The Equation I Use to Solve Product Design Problems

This isn’t theory for me. This is how I actually design. Over years of working through real
product problems, I found that when I have quiet and apply a simple structure, about 80% of
the time I can solve the design.
It comes down to this:
R = (W × C) / T

What It Means

R = Results
W = Clarity of Goal
C = Concentration
T = Time of Distractions

How I Actually Use This

If I can clearly define the problem, sit down without interruption, and focus on one direction, solutions start forming. Not every time—but often enough that I trust the process. When I don’t have quiet, or I allow interruptions, the same problem can drag on for hours or days. Nothing changes except the environment I’m working in.

Clarity of Goal (W)

If the goal isn’t clear, the design won’t be either. I don’t start until I know exactly what problem I’m solving and what success looks like.

Concentration (C)

Real concentration means one problem, one direction, no switching. This is where connections happen and design decisions become obvious.

Time of Distractions (T)

Distractions break everything. Every interruption resets your thinking.
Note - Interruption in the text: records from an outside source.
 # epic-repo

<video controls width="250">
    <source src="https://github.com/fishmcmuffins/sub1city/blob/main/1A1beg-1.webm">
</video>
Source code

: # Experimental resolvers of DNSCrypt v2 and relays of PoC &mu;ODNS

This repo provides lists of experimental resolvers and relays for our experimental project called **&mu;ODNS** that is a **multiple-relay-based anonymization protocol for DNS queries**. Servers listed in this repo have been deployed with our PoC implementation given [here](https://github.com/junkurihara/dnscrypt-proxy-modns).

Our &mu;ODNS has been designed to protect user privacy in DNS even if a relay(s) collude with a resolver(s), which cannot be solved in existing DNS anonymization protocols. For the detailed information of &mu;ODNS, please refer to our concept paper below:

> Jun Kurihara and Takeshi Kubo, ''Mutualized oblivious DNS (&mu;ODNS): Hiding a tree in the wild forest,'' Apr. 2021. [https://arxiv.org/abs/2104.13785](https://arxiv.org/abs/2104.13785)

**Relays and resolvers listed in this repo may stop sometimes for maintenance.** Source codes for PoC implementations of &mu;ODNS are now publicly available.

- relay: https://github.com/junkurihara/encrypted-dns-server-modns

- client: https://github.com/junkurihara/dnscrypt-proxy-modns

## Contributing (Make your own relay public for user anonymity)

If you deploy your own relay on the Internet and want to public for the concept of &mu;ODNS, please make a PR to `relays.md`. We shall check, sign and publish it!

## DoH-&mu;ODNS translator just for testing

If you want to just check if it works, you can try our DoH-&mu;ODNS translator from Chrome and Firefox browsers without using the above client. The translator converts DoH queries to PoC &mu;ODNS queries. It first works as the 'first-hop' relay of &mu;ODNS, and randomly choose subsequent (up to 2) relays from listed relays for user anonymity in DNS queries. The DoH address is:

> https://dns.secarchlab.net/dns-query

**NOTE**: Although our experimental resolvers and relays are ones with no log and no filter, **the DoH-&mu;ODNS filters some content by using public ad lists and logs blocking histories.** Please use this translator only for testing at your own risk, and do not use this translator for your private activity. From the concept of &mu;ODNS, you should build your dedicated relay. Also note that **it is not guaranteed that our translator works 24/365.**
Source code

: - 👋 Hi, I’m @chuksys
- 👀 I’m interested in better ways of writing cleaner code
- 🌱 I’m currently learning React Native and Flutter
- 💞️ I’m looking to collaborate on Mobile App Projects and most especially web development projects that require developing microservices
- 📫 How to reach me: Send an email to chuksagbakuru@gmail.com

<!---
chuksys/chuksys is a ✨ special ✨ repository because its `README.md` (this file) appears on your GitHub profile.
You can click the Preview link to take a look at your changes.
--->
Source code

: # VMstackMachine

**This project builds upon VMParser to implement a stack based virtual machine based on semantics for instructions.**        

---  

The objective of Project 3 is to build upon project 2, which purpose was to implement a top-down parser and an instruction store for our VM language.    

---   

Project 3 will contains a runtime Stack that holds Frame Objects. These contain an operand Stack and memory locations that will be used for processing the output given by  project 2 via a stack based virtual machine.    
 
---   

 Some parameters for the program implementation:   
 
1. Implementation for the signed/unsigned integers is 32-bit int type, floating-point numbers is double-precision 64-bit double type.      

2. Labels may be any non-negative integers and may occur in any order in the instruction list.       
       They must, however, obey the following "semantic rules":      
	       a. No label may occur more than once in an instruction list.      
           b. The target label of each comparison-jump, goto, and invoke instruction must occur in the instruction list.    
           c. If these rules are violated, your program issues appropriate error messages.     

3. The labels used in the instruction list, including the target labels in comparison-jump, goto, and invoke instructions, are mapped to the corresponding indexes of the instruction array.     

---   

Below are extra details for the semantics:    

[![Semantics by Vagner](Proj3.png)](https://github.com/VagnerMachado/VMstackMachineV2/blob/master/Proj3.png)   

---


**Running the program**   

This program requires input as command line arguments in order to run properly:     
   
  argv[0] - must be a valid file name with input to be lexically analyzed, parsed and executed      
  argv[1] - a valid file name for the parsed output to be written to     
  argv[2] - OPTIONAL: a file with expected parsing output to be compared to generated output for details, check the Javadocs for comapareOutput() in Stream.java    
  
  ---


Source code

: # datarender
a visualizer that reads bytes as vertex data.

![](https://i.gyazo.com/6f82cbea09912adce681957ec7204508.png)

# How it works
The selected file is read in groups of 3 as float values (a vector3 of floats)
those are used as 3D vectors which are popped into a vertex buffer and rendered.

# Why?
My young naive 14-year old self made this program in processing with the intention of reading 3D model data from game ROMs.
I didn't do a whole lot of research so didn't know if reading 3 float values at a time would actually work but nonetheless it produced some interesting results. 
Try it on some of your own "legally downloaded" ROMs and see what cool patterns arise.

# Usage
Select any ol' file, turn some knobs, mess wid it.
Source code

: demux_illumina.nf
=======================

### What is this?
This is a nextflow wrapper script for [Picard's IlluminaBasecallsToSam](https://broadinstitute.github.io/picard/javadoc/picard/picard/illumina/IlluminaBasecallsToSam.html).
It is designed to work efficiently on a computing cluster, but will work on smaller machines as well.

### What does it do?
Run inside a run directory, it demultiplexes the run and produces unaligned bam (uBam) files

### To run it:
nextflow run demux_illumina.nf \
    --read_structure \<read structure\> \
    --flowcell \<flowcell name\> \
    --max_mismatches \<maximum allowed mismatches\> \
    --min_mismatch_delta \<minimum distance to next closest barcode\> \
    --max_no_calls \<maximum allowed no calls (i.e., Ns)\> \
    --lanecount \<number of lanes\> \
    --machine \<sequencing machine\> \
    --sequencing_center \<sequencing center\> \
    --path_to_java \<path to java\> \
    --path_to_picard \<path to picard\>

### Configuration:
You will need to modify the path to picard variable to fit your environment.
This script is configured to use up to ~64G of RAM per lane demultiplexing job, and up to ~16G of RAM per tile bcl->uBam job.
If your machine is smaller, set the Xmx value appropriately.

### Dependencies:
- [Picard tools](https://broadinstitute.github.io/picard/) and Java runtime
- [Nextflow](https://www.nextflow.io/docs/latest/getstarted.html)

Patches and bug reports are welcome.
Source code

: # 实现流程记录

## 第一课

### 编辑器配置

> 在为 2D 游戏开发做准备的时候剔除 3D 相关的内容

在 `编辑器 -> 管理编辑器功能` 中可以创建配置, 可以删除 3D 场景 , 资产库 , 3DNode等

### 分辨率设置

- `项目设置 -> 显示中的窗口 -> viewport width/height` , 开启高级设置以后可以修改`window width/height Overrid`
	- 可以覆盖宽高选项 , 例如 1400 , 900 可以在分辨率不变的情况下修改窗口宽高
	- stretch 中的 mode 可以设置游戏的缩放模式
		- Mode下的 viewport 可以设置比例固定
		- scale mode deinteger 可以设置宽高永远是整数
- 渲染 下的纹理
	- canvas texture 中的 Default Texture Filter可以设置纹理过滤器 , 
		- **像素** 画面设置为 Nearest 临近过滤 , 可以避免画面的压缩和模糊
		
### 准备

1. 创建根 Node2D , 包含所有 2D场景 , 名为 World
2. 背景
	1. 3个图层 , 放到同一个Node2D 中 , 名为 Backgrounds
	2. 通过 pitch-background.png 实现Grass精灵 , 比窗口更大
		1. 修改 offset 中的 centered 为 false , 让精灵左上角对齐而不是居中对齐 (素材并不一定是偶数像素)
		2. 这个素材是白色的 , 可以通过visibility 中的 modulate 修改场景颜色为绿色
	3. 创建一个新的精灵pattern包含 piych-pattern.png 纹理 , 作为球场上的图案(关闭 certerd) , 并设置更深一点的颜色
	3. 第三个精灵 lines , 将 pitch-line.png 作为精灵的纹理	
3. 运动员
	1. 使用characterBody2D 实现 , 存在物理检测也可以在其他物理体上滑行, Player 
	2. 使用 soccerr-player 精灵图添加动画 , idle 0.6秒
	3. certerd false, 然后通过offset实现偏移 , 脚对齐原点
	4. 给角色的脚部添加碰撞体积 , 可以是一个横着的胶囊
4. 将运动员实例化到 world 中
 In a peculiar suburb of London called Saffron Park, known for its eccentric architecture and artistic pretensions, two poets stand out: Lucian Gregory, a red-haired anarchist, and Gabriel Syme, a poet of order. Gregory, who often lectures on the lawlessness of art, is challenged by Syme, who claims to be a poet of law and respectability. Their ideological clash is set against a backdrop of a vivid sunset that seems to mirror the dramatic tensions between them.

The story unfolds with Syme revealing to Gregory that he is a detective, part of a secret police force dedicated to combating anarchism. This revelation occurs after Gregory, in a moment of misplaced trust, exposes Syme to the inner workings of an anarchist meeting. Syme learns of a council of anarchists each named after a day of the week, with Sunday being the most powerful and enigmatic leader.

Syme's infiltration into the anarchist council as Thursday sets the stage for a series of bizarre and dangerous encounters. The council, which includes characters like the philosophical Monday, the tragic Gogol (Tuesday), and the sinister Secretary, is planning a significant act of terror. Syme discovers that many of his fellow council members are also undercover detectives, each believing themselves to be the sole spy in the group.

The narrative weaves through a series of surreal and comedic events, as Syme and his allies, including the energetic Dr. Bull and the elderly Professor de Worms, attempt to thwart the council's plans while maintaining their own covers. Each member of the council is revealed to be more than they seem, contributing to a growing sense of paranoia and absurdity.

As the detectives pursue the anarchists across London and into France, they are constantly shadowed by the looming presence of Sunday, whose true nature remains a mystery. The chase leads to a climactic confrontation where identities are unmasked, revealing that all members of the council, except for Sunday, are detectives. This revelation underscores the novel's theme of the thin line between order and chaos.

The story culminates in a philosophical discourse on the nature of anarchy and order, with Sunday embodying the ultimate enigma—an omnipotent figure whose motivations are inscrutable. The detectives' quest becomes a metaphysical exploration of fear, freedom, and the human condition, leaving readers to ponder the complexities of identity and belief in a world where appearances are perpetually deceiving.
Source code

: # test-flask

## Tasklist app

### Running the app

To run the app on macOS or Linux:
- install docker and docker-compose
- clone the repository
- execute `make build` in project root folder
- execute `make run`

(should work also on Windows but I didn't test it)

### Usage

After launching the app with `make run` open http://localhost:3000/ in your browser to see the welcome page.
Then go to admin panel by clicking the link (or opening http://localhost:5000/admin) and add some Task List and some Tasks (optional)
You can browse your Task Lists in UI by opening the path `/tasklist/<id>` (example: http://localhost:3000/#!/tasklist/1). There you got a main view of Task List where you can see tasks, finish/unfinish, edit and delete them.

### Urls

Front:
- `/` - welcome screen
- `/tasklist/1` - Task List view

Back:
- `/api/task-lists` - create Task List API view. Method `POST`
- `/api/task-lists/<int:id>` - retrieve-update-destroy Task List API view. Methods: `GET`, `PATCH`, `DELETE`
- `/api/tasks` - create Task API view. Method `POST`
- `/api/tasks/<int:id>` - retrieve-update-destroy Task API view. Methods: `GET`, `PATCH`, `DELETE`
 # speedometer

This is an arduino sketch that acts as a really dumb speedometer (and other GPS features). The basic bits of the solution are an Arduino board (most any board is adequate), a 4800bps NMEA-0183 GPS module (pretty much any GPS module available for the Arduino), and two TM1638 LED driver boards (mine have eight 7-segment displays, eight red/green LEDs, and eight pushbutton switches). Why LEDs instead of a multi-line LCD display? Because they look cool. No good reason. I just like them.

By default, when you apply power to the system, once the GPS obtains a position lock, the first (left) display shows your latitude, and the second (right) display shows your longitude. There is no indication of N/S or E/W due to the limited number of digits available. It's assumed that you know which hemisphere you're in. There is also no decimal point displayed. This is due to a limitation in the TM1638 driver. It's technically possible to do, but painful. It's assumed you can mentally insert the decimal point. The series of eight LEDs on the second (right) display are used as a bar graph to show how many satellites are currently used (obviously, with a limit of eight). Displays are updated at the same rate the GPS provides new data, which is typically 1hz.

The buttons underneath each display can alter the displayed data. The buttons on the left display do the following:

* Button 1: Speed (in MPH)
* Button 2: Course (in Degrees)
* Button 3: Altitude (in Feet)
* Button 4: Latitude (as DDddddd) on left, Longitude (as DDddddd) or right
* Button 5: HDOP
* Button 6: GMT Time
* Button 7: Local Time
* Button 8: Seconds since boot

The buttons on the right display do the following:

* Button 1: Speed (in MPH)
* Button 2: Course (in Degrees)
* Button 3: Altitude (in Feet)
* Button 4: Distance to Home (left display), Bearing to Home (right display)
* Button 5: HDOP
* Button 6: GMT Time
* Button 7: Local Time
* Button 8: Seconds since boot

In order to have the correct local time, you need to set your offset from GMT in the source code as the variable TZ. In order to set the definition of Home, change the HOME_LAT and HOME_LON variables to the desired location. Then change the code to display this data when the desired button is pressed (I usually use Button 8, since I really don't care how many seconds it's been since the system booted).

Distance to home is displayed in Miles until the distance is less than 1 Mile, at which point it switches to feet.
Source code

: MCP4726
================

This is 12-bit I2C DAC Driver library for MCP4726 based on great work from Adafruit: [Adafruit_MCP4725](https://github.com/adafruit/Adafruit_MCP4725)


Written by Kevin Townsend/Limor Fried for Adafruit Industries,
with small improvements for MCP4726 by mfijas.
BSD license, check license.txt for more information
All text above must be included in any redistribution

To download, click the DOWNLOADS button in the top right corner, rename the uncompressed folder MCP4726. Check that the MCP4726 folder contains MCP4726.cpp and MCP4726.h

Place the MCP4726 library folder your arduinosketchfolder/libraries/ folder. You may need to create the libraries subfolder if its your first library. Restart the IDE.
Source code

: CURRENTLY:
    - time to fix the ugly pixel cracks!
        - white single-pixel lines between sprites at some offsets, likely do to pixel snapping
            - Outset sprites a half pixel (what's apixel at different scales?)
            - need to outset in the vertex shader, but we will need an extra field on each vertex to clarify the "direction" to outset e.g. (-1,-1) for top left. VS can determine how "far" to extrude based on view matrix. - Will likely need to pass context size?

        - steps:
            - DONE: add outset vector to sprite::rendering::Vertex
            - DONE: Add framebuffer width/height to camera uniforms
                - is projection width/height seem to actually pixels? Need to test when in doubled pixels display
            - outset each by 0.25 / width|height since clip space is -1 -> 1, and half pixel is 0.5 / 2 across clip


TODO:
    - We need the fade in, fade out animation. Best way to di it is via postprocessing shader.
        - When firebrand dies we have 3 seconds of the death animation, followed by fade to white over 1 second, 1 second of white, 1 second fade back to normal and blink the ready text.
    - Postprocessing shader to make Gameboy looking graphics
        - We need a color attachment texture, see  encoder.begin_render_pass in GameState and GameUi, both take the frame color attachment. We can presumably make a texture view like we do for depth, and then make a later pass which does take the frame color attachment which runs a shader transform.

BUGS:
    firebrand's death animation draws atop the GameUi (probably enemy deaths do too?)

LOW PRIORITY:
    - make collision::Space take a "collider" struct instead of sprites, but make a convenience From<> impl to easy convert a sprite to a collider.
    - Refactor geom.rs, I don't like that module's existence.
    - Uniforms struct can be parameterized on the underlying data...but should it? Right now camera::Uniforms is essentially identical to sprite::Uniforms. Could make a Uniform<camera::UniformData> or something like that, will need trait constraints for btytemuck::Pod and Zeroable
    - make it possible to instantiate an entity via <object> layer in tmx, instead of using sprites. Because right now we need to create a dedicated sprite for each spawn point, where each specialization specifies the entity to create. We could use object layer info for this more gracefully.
You’re not continuing—you’re starting over.

The 30-Minute Reality

If I can get 30 minutes of uninterrupted focus, the problem almost always moves forward.
That’s usually enough to find direction or solve the core issue.

The 80% Rule

When I combine clarity, concentration, and uninterrupted time, I can solve about 80% of product design problems. Not because the problems are easy—but because the conditions are right.

Final Thought

Most people don’t have a design problem. They have a clarity problem, a concentration problem, and a distraction problem. Fix those, and results follow.

Next Step

If you’re stuck on a product idea, don’t immediately spend money trying to develop it. Start here. Get clear. Get quiet. Focus. Give it 30 minutes. If it doesn’t move, that tells you something important. If it does, you’re already ahead of most people.